##### SUPPLIED DATA #####

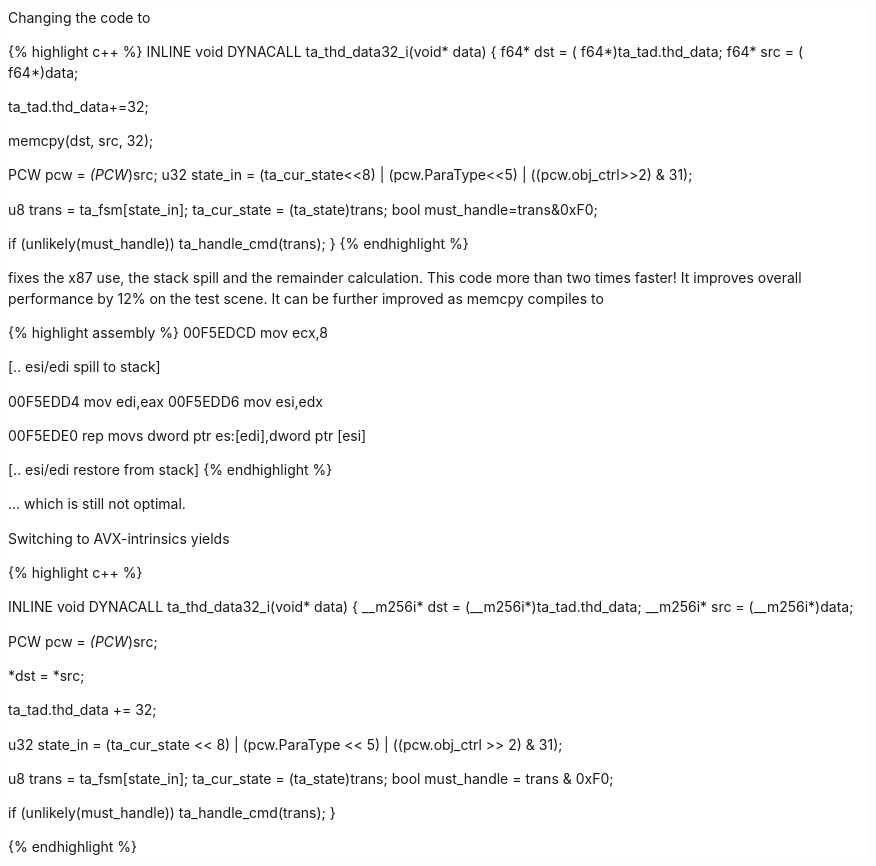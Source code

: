 Changing the code to 

{% highlight c++ %}
INLINE
void DYNACALL ta_thd_data32_i(void* data)
{
f64* dst = ( f64*)ta_tad.thd_data;
f64* src = ( f64*)data;

ta_tad.thd_data+=32;

memcpy(dst, src, 32);

PCW pcw = *(PCW*)src;
u32 state_in = (ta_cur_state<<8) | (pcw.ParaType<<5) | ((pcw.obj_ctrl>>2) & 31);

u8 trans = ta_fsm[state_in];
ta_cur_state =  (ta_state)trans;
bool must_handle=trans&0xF0;

if (unlikely(must_handle))
ta_handle_cmd(trans);
}
{% endhighlight %}

fixes the x87 use, the stack spill and the remainder calculation. This code more than two times faster! It improves overall performance by 12% on the test scene. It can be further improved as memcpy compiles to 

{% highlight assembly %}
00F5EDCD  mov         ecx,8

[.. esi/edi spill to stack]

00F5EDD4  mov         edi,eax
00F5EDD6  mov         esi,edx

00F5EDE0  rep movs    dword ptr es:[edi],dword ptr [esi]

[.. esi/edi restore from stack]
{% endhighlight %}

… which is still not optimal.


Switching to AVX-intrinsics yields

{% highlight c++ %}

INLINE
void DYNACALL ta_thd_data32_i(void* data)
{
__m256i* dst = (__m256i*)ta_tad.thd_data;
__m256i* src = (__m256i*)data;

PCW pcw = *(PCW*)src;

*dst = *src;

ta_tad.thd_data += 32;

u32 state_in = (ta_cur_state << 8) | (pcw.ParaType << 5) | ((pcw.obj_ctrl >> 2) & 31);

u8 trans = ta_fsm[state_in];
ta_cur_state = (ta_state)trans;
bool must_handle = trans & 0xF0;

if (unlikely(must_handle))
ta_handle_cmd(trans);
}

{% endhighlight %}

#####

◆ TASK DETAILS ◆
Look at the records above. Copy every line where the string "memcpy" occurs.

◆ ANSWER FOR THE TASK ◆
memcpy(dst, src, 32);
fixes the x87 use, the stack spill and the remainder calculation. This code more than two times faster! It improves overall performance by 12% on the test scene. It can be further improved as memcpy compiles to 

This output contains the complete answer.